I arrived in Hebron, al-Khalil ("the friend") in Arabic, at around 4:00pm on 17 January, the redeployment having taken place 10 hours ago, at a rainy 6:00am. Adli, who works in our office and lives in Hebron was to meet myself and Kifah at the petrol station in the center of town. Kifah had thought I was crazy to come down here.
"It's Ramadan!" he pleaded desperately, "We won't be able to smoke or eat all day long!" The necessity of viewing the march of history won over and we came a tortuous route from Ramallah, the last leg in a coach filled with Hebronites returning from praying in al-Aqsa Mosque Jerusalem.
As we had approached Hebron, the bus driver's son, standing before the front bus window, was suddenly framed by the appearance of one of the many settlements along the road from Bethlehem, looming behind him. It's European-style houses and sheer size made it a shocking feature on the rocky hillside. I've seen it many times before but each time it still has the same effect on me.

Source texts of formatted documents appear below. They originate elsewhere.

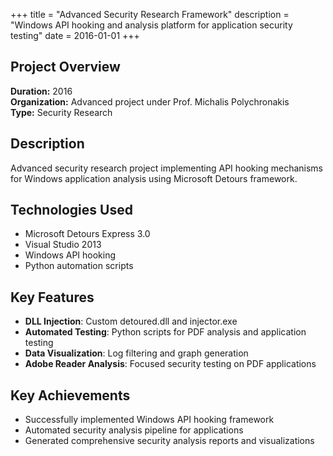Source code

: +++
title = "Advanced Security Research Framework"
description = "Windows API hooking and analysis platform for application security testing"
date = 2016-01-01
+++

## Project Overview

**Duration:** 2016  
**Organization:** Advanced project under Prof. Michalis Polychronakis  
**Type:** Security Research

## Description

Advanced security research project implementing API hooking mechanisms for Windows application analysis using Microsoft Detours framework.

## Technologies Used

- Microsoft Detours Express 3.0
- Visual Studio 2013
- Windows API hooking
- Python automation scripts

## Key Features

- **DLL Injection**: Custom detoured.dll and injector.exe
- **Automated Testing**: Python scripts for PDF analysis and application testing
- **Data Visualization**: Log filtering and graph generation
- **Adobe Reader Analysis**: Focused security testing on PDF applications

## Key Achievements

- Successfully implemented Windows API hooking framework
- Automated security analysis pipeline for applications
- Generated comprehensive security analysis reports and visualizations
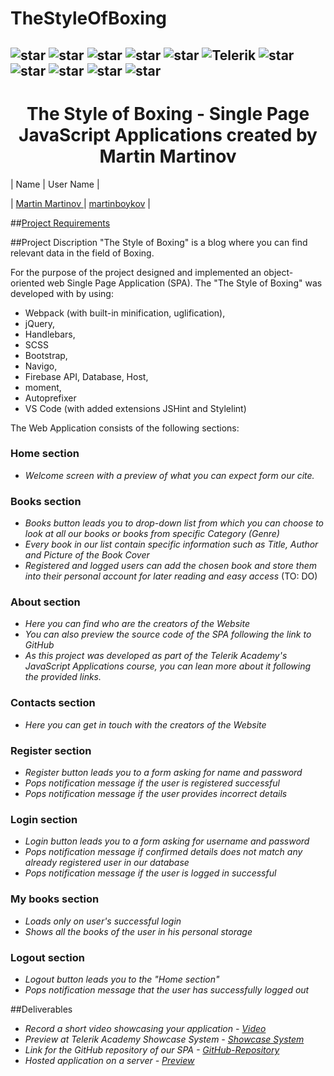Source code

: # TheStyleOfBoxing

## ![star](https://github.com/martinboykov/Telerik_Academy/blob/master/images/star23.jpg)  ![star](https://github.com/martinboykov/Telerik_Academy/blob/master/images/star23.jpg)  ![star](https://github.com/martinboykov/Telerik_Academy/blob/master/images/star23.jpg)  ![star](https://github.com/martinboykov/Telerik_Academy/blob/master/images/star23.jpg)  ![star](https://github.com/martinboykov/Telerik_Academy/blob/master/images/star23.jpg)   ![Telerik](https://github.com/martinboykov/Telerik_Academy/blob/master/images/telerik-academy-logo.jpg)   ![star](https://github.com/martinboykov/Telerik_Academy/blob/master/images/star23.jpg)  ![star](https://github.com/martinboykov/Telerik_Academy/blob/master/images/star23.jpg)  ![star](https://github.com/martinboykov/Telerik_Academy/blob/master/images/star23.jpg)  ![star](https://github.com/martinboykov/Telerik_Academy/blob/master/images/star23.jpg)  ![star](https://github.com/martinboykov/Telerik_Academy/blob/master/images/star23.jpg)

<h1 align="center">The Style of Boxing - Single Page JavaScript Applications created by Martin Martinov</h1>




| Name                                     | User Name                                                          |

| [Martin Martinov ](https://github.com/martinboykov) | [martinboykov](http://telerikacademy.com/Users/martinboykov)                                             |

##<a href="https://github.com/TelerikAcademy/Slice-and-Dice/blob/master/Course-Project/README.md">Project Requirements</a>

##Project Discription
"The Style of Boxing" is a blog where you can find relevant data in the field of Boxing.

For the purpose of the project  designed and implemented an object-oriented web Single Page Application (SPA). The "The Style of Boxing" was developed with  by using:
- Webpack (with built-in minification, uglification),
- jQuery,
- Handlebars,
- SCSS
- Bootstrap,
- Navigo,
- Firebase API, Database, Host,
- moment,
- Autoprefixer
- VS Code (with added extensions JSHint and Stylelint)

The Web Application consists of the following sections:

### Home section
 - *Welcome screen with a preview of what you can expect form our cite.*

### Books section
 - *Books button leads you to drop-down list from which you can choose to look at all our books or books from specific Category (Genre)*
 - *Every book in our list contain specific information such as Title, Author and Picture of the Book Cover*
 - *Registered and logged users can add the chosen book and store them into their personal account for later reading and easy access* (TO: DO)

### About section
 - *Here you can find who are the creators of the Website*
 - *You can also preview the source code of the SPA following the link to GitHub*
 - *As this project was developed as part of the Telerik Academy's JavaScript Applications course, you can lean more about it following the provided links.*

### Contacts section
 - *Here you can get in touch with the creators of the Website*

### Register section
 - *Register button leads you to a form asking for name and password*
 - *Pops notification message if the user is registered  successful*
 - *Pops notification message if the user provides incorrect details*

### Login section
 - *Login button leads you to a form asking for username and password*
 - *Pops notification message if confirmed details does not match any already registered user in our database*
 - *Pops notification message if the user is logged in successful*

### My books section
 - *Loads only on user's successful login*
 - *Shows all the books of the user in his personal storage*

### Logout section
 - *Logout button leads you to the "Home section"*
 - *Pops notification message that the user has successfully logged out*



##Deliverables
 - *Record a short video showcasing your application - <a href="https://www.youtube.com/watch?v=A830VF6dwhs&feature=youtu.be">Video</a>*
 - *Preview at Telerik Academy Showcase System - <a href="http://best.telerikacademy.com/projects/618/Library">Showcase System</a>*
 - *Link for the GitHub repository of our SPA - <a href="https://github.com/dadanchi/Library">GitHub-Repository</a>*
 - *Hosted application on a server  - <a href="https://library-94284.firebaseapp.com/#/home">Preview</a>*

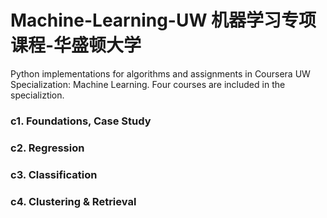 # Machine-Learning-UW 机器学习专项课程-华盛顿大学

Python implementations for algorithms and assignments in Coursera UW Specialization: Machine Learning. Four courses are included in the specializtion.
### c1. Foundations, Case Study
### c2. Regression
### c3. Classification
### c4. Clustering & Retrieval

After meeting Adli, we took off in his car for a quick tour of the city. It is huge, the biggest in the West Bank, with over 120,000 Palestinians living in the tens of thousands of houses sprawling over the hills. With the Negev desert in the south, Hebron is cold in the winter, even the kind of winter we've been having this year, with 19° centegrade registered in Ramallah on Christmas Day.
Hebron is a conservative Islamic city, known for the violence that regularly sparks up between its settler and Palestinian residents. New Year's Day this year witnessed Noam Friedman, from one of the settlements north of Hebron, walk into the market and open fire on Palestinians, before being pinned down by Israeli soldiers (right). His interview with Israeli TV says it all for the stormy relations between Arab and Jew in this area:
Israeli TV: Why did you do it?
Friedman: Because Hebron always has been ours and always will be.
Israeli TV: You don't regret it?
Friedman: No.
Israeli TV: Who gave you the gun?
Friedman: The army.
Israeli TV: Are you sure you're normal?
Friedman: Yes, completely normal.
Israeli TV: Killing innocent people?
Friedman: They're not innocent. they hate the Jews.
Israeli TV: Children, women?
Friedman: They hate Jews.
Israeli TV: So you're not sorry?
Friedman: No.
Israeli TV: Do you think it will harm the country?
Friedman: No, it's good for the country.
Israeli TV: But people say it will harm the Jewish settlement.
Friedman: So? They say it.
As we drove around, I couldn't help but wonder if what we were seeing was another sunset on the Israeli occupation or a new dawn of its legitimisation. The Hebron Protocol basically recognised the occupation by assenting to a "Jewish" area approximately 20% of the city's size, in which 25,000 Palestinians live. The same number of Palestinians as there are in Qalqilia, which the Israelis handed back to the Palestinians in 1995.